What to do
Each entry is to be output as written, so that none is missing.
*** Opening Record extracts ***
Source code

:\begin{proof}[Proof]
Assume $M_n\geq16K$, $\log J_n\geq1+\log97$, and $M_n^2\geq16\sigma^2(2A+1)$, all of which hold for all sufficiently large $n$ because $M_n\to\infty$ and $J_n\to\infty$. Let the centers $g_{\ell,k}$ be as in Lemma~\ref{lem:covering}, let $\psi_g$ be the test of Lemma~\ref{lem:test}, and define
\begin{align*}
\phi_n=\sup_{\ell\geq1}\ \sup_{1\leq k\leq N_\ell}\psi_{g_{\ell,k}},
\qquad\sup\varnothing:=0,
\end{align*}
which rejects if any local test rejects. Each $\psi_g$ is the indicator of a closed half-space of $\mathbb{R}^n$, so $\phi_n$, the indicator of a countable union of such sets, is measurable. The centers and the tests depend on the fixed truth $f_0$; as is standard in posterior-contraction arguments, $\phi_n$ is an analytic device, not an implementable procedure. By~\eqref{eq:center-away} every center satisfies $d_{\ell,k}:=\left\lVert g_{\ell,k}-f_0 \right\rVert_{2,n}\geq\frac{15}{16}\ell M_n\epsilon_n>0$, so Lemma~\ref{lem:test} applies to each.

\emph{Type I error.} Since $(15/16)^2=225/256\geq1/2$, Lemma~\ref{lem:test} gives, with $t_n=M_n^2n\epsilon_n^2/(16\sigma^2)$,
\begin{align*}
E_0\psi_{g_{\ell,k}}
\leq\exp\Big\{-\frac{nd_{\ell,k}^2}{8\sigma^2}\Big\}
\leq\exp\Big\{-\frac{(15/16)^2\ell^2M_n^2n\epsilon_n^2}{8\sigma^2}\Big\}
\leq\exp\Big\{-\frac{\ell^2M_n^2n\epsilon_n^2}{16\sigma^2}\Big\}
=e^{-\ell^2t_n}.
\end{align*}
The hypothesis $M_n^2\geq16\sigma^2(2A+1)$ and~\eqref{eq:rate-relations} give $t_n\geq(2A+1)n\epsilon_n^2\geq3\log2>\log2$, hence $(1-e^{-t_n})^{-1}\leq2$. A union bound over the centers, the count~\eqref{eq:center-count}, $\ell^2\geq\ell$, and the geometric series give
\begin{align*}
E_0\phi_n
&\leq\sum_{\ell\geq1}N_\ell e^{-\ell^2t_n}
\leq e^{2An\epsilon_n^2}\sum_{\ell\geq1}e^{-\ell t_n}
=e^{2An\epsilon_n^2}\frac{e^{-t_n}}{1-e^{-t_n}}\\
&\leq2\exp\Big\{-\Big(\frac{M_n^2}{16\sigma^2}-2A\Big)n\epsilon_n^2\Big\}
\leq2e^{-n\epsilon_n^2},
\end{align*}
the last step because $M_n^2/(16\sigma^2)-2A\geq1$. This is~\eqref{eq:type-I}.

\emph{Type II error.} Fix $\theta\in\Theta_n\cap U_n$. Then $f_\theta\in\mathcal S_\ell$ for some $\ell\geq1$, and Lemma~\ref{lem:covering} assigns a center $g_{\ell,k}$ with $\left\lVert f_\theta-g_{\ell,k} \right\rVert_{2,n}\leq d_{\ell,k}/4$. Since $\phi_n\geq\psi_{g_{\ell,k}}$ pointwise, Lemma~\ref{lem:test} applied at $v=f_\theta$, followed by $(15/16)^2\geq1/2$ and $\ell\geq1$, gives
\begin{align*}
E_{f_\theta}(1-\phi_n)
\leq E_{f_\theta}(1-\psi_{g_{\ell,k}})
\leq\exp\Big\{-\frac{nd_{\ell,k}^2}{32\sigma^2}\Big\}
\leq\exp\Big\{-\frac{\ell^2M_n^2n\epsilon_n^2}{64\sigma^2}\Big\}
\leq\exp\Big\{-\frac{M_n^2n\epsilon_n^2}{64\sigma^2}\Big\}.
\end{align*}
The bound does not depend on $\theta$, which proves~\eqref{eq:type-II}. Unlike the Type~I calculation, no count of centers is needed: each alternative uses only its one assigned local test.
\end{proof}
*** Closing Record extracts ***
Answer to this problem
Source code

:\begin{proof}[Proof]
Assume $M_n\geq16K$, $\log J_n\geq1+\log97$, and $M_n^2\geq16\sigma^2(2A+1)$, all of which hold for all sufficiently large $n$ because $M_n\to\infty$ and $J_n\to\infty$. Let the centers $g_{\ell,k}$ be as in Lemma~\ref{lem:covering}, let $\psi_g$ be the test of Lemma~\ref{lem:test}, and define
\begin{align*}
\phi_n=\sup_{\ell\geq1}\ \sup_{1\leq k\leq N_\ell}\psi_{g_{\ell,k}},
\qquad\sup\varnothing:=0,
\end{align*}
which rejects if any local test rejects. Each $\psi_g$ is the indicator of a closed half-space of $\mathbb{R}^n$, so $\phi_n$, the indicator of a countable union of such sets, is measurable. The centers and the tests depend on the fixed truth $f_0$; as is standard in posterior-contraction arguments, $\phi_n$ is an analytic device, not an implementable procedure. By~\eqref{eq:center-away} every center satisfies $d_{\ell,k}:=\left\lVert g_{\ell,k}-f_0 \right\rVert_{2,n}\geq\frac{15}{16}\ell M_n\epsilon_n>0$, so Lemma~\ref{lem:test} applies to each.

\emph{Type I error.} Since $(15/16)^2=225/256\geq1/2$, Lemma~\ref{lem:test} gives, with $t_n=M_n^2n\epsilon_n^2/(16\sigma^2)$,
\begin{align*}
E_0\psi_{g_{\ell,k}}
\leq\exp\Big\{-\frac{nd_{\ell,k}^2}{8\sigma^2}\Big\}
\leq\exp\Big\{-\frac{(15/16)^2\ell^2M_n^2n\epsilon_n^2}{8\sigma^2}\Big\}
\leq\exp\Big\{-\frac{\ell^2M_n^2n\epsilon_n^2}{16\sigma^2}\Big\}
=e^{-\ell^2t_n}.
\end{align*}
The hypothesis $M_n^2\geq16\sigma^2(2A+1)$ and~\eqref{eq:rate-relations} give $t_n\geq(2A+1)n\epsilon_n^2\geq3\log2>\log2$, hence $(1-e^{-t_n})^{-1}\leq2$. A union bound over the centers, the count~\eqref{eq:center-count}, $\ell^2\geq\ell$, and the geometric series give
\begin{align*}
E_0\phi_n
&\leq\sum_{\ell\geq1}N_\ell e^{-\ell^2t_n}
\leq e^{2An\epsilon_n^2}\sum_{\ell\geq1}e^{-\ell t_n}
=e^{2An\epsilon_n^2}\frac{e^{-t_n}}{1-e^{-t_n}}\\
&\leq2\exp\Big\{-\Big(\frac{M_n^2}{16\sigma^2}-2A\Big)n\epsilon_n^2\Big\}
\leq2e^{-n\epsilon_n^2},
\end{align*}
the last step because $M_n^2/(16\sigma^2)-2A\geq1$. This is~\eqref{eq:type-I}.

\emph{Type II error.} Fix $\theta\in\Theta_n\cap U_n$. Then $f_\theta\in\mathcal S_\ell$ for some $\ell\geq1$, and Lemma~\ref{lem:covering} assigns a center $g_{\ell,k}$ with $\left\lVert f_\theta-g_{\ell,k} \right\rVert_{2,n}\leq d_{\ell,k}/4$. Since $\phi_n\geq\psi_{g_{\ell,k}}$ pointwise, Lemma~\ref{lem:test} applied at $v=f_\theta$, followed by $(15/16)^2\geq1/2$ and $\ell\geq1$, gives
\begin{align*}
E_{f_\theta}(1-\phi_n)
\leq E_{f_\theta}(1-\psi_{g_{\ell,k}})
\leq\exp\Big\{-\frac{nd_{\ell,k}^2}{32\sigma^2}\Big\}
\leq\exp\Big\{-\frac{\ell^2M_n^2n\epsilon_n^2}{64\sigma^2}\Big\}
\leq\exp\Big\{-\frac{M_n^2n\epsilon_n^2}{64\sigma^2}\Big\}.
\end{align*}
The bound does not depend on $\theta$, which proves~\eqref{eq:type-II}. Unlike the Type~I calculation, no count of centers is needed: each alternative uses only its one assigned local test.
\end{proof}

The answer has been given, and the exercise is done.